Pittsburgh Progress Report: Steelers Look To Improve from Season's First Quarter

George KrogerCorrespondent IOctober 7, 2009

CHICAGO - SEPTEMBER 20: Ben Roethlisberger #7 of the Pittsburgh Steelers throws a pass against the Chicago Bears on September 20, 2009 at Soldier Field in Chicago, Illinois. The Bears defeated the Steelers 17-14. (Photo by Jonathan Daniel/Getty Images)

A quarter of the season is over (four games), and here’s what we know about the Steelers so far this season:



This could be the best Steelers offense ever, or at least the most “high-powered.” Ben is completing over 73 percent of his passes and to a nice variety of receivers. Minus a handful of drops, not to mention Limas Sweed, the receivers have been solid.

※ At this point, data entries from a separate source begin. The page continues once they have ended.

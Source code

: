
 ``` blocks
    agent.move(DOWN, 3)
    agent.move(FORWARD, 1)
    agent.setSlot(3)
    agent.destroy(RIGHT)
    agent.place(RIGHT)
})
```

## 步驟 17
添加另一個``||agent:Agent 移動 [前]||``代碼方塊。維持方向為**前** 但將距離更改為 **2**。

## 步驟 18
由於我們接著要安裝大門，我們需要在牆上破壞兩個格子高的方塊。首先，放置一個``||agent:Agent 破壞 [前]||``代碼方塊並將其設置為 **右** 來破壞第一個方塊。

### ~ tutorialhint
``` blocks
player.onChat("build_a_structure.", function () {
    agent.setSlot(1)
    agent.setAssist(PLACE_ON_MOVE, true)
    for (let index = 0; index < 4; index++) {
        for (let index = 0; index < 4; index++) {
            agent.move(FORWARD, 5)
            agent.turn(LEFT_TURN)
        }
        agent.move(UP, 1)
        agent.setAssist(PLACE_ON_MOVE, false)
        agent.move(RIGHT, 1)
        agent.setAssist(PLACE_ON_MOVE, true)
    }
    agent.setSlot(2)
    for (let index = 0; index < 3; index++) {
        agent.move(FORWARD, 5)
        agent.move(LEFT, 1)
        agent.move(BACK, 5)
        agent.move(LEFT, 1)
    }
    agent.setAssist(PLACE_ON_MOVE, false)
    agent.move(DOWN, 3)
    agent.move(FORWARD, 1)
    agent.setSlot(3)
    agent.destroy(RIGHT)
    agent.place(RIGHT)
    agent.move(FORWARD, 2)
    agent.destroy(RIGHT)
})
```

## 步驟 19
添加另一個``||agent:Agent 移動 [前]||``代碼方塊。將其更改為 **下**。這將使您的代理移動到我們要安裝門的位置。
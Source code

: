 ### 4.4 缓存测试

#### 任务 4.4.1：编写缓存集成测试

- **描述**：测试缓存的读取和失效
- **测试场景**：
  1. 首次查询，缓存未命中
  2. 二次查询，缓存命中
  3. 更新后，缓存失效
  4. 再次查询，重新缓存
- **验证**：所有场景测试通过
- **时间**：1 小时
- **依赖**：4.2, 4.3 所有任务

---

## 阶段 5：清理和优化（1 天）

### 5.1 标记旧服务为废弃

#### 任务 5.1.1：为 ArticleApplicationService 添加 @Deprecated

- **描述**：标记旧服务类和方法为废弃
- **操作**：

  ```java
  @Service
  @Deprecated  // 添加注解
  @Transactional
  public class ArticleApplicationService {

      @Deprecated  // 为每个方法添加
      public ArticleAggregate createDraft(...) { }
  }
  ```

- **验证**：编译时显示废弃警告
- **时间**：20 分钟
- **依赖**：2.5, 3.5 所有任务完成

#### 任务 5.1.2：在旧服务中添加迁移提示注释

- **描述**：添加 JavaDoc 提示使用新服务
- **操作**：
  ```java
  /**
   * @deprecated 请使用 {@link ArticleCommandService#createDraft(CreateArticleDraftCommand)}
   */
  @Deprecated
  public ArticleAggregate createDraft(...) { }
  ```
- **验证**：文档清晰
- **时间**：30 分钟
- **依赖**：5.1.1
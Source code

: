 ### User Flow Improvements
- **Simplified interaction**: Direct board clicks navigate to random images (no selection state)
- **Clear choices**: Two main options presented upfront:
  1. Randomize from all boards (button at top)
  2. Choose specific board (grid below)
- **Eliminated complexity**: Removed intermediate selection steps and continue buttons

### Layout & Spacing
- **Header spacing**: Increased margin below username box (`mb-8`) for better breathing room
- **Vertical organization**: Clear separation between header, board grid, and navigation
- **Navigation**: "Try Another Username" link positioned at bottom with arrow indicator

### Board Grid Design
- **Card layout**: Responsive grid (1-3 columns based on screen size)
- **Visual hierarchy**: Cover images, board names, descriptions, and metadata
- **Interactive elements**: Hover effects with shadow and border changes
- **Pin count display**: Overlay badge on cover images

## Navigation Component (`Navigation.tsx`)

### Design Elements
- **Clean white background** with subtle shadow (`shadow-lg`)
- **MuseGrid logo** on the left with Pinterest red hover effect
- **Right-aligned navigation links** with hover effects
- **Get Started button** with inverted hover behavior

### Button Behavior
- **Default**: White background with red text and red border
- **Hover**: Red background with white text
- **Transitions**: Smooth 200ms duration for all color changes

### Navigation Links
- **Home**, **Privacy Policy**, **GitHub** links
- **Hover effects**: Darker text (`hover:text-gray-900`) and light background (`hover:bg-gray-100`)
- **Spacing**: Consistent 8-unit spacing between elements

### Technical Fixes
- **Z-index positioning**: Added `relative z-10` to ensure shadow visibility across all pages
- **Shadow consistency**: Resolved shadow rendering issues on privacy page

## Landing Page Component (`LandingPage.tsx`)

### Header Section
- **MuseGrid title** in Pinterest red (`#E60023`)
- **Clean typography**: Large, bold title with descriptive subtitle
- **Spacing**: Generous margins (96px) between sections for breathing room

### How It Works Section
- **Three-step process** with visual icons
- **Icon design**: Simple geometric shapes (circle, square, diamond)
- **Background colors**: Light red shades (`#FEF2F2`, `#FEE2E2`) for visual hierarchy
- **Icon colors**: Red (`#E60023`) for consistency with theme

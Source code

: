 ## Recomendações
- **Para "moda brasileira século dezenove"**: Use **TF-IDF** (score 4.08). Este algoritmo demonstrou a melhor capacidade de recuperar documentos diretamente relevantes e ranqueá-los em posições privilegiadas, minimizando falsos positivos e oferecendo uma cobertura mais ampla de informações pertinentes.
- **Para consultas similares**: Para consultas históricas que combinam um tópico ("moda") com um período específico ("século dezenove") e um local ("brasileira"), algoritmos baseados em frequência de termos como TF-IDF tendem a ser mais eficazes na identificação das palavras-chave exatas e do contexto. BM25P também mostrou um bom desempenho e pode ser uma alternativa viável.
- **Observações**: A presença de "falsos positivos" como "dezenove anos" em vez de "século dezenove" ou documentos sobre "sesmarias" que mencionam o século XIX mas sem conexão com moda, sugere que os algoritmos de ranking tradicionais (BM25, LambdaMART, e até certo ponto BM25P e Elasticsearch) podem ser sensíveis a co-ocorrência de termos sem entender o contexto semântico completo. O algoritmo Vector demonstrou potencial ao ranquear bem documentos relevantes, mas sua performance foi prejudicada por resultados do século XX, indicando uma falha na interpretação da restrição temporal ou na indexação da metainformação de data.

Mike Wallace is a future star and Heath Miller may finally get enough stats to get him his first trip to Hawaii. The passing game is also starting to open up the running game, which has gotten progressively better each game.

It looks like Mike Tomlin could have been right about Mendenhall. Yes, he runs way too high, but he showed explosiveness that we haven’t seen from a Steelers back in a while. He actually broke tackles, which is the first time we’ve seen that in a game from Mendenhall.

Furthermore, the offensive line looks like it’s starting to gel. I don’t remember seeing any mental errors that were so prevalent in the Tennessee game. I don’t think there’s a defense in this league that the Steelers cannot score on.



The run defense has been superb. So far it’s ranked third in the league at 61.5 yards per game. The Steelers have given up three big runs—two to Chris Johnson and one to Cedric Benson. If not for those three incidents, the stats would be unbelievable.

The pass defense has been very good for 75 percent of the game, but has broken down on a couple of drives. That inconsistency has been one of the factors in the 2-2 record. This indicates that small tweaks, and the return of Troy Polamalu, should be all that’s needed for correction.

The most disturbing shortcoming of the defense is the lack of takeaways. Pittsburgh has only three this season. This seems to point to a lack of pressure on the quarterback and an overall lack of intensity. This needs to change.


Special Teams

Kick coverage has been very solid, and has been helped in large part by the return of Sepulveda (on punts).

Kick returns are definitely better with Stephan Logan, but it would be nice if he could break a tackle, which is the only thing preventing him from taking one back all the way. He also has to learn to fight hang onto the ball, because you can bet after last week, teams will be trying to rip the ball away from him.

Minus the Chicago game, Jeff Reed has been solid.



The offensive coaching seems to be getting better each week, a very good sign. Defensive coaching still seems a bit conservative, but I’m guessing that will change when Troy comes back.


Mental Lapses

I put this in its own category, because it appears to be a problem the Steelers face each week.

Week One it was the offensive line, and Hines Ward fumbling late in the game. Week Two it was Santonio Holmes dropping easy passes and Reed missing two standard field goals. Week Three it was Holmes running the wrong route, leading to a pick six, Wallace stepping out of bounds on his way to the end zone, and Sweed dropping an easy touchdown pass.

This past week, it was Logan getting stripped and Ryan Mundy not making an easy recovery on the onsides kick. Tennessee was the first week of the season, and that was a hard-fought game Pittsburgh won despite the mental issues.

The other three games should have been blowouts and would have been if not for these mental errors. Correction will be a direct result of being better prepared for games, mentally and physically. Tomlin needs to lead the charge in this category.

Although the Steelers should be 4-0 at this point, the remaining schedule is favorable enough to hope for a 12-4 season, which should be good enough to win the division and possibly home field advantage. The next three quarters (of the season) will tell.